Last week I was special guest at the Bega Evening VIEW Club dinner, a club whose history stems back to 1960 when George Forbes, then General Secretary of The Smith Family, saw the potential for an organisation which allowed women from all walks of life to develop interests outside the home, providing friendship, education and mental stimulation. At the same time he hoped to offer these women the means to assist others less fortunate through The Smith Family.
It was a special evening and a generous audience of women who had all worn red in honour of having their local ambassador for Day for Daniel at their table. It was an absolute privilege for me to share the story of balancing my professional career with my role as wife and mother. Added into the mix is my passion for writing crime mystery novels in my 'spare time' and my volunteer community advocacy to raise awareness for missing people, driven by my personal quest to find my missing cousin Ursula who disappeared in 1987.
What fascinated me most about the VIEW club was its history. I would have liked to meet George Forbes, who spoke up for women at a time when women were discouraged from having a voice in the community. George believed society needed a better balance in decision-making processes at the local, state and national governance levels. He believed that this imbalance could be rectified through the creation of a supportive network of women that worked across these levels.
“People nowadays who insist that ‘A woman’s place is in the home' are living in the dark ages.” VIEW World issue 1, 1971
VIEW was underpinned by the ideal of providing opportunities for women to engage with other women and ideas, to develop not only their social capital but also their knowledge and self-confidence, enabling them to think and act in new ways.
“Since inception, VIEW Clubs have enjoyed a rate of growth unmatched by any similar organisation.” R. Turner, The Smith Family General Secretary, 1977
Reading this makes me appreciate just how fortunate I have been in my professional career, which started in newspapers before I formed my own company 17 years ago, which I still love as much as I did when I first started. I am working in an era where women can and do. Where women can have a family and a career. An era where women support women. An era where women make change.

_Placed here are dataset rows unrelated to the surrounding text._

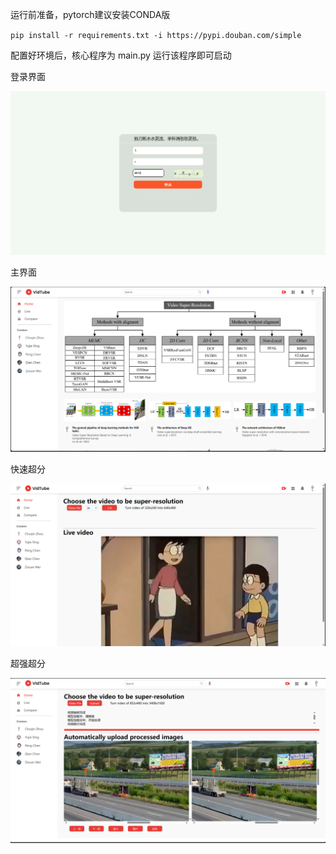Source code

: 运行前准备，pytorch建议安装CONDA版

``pip install -r requirements.txt -i https://pypi.douban.com/simple``

配置好环境后，核心程序为 main.py 运行该程序即可启动

登录界面

![](.\data\show\1.png)

主界面

![](.\data\show\2.png)

快速超分

![](.\data\show\3.png)

超强超分

![](.\data\show\4.png)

So what happens when women get into a room together and make plans to help others in their community? What is behind the success of women's groups both past and present? One Australian woman I admire greatly, Ita Buttrose, knows the answer.
“I believe that VIEW’s success is founded in friendship. Australian women coming together and doing what they know best: caring for each other and for society.” Ita Buttrose in her address at the 1999 Melbourne Convention
I agree wholeheartedly. While we live for today and plan for tomorrow, I think we also need to look back at those who helped forge our path. With more than 300 clubs and 17,000 members across Australia, and its heart still very much in the right place, I encourage all women to take on this special VIEW of the world.
When I was in my late twenties a friend and I started a book club in the tiny rural Victoria town of Minyip, home of the television series The Flying Doctors and home of some very special people in my life. Nikki and I wanted to discover books that were not on bestseller lists, to challenge ourselves by reading books we would never consider purchasing in a bookshop, and to find books that didn’t follow a formula. Okay, we also wanted an excuse to get together and drink wine!
I have since moved away and our book club is no longer running, but many of us still keep in touch and remember the wonderful books we read and the robust discussions each book inspired. Although I had always wanted to be an author, I never imagined that one day book clubs just like mine would be reading and discussing my books.
It took a lot of courage for me to firstly write, then release to the world, my debut fiction novel Write About Me - inspired by the mystery surrounding the disappearance of my cousin Ursula in 1987. More than one hundred thousand people have read Write About Me since it’s 2013 release, and it has been the impetus for a fresh investigation into Ursula’s case. I’m so proud of this book, and of what it stands for. It has changed my life and the life of so many others.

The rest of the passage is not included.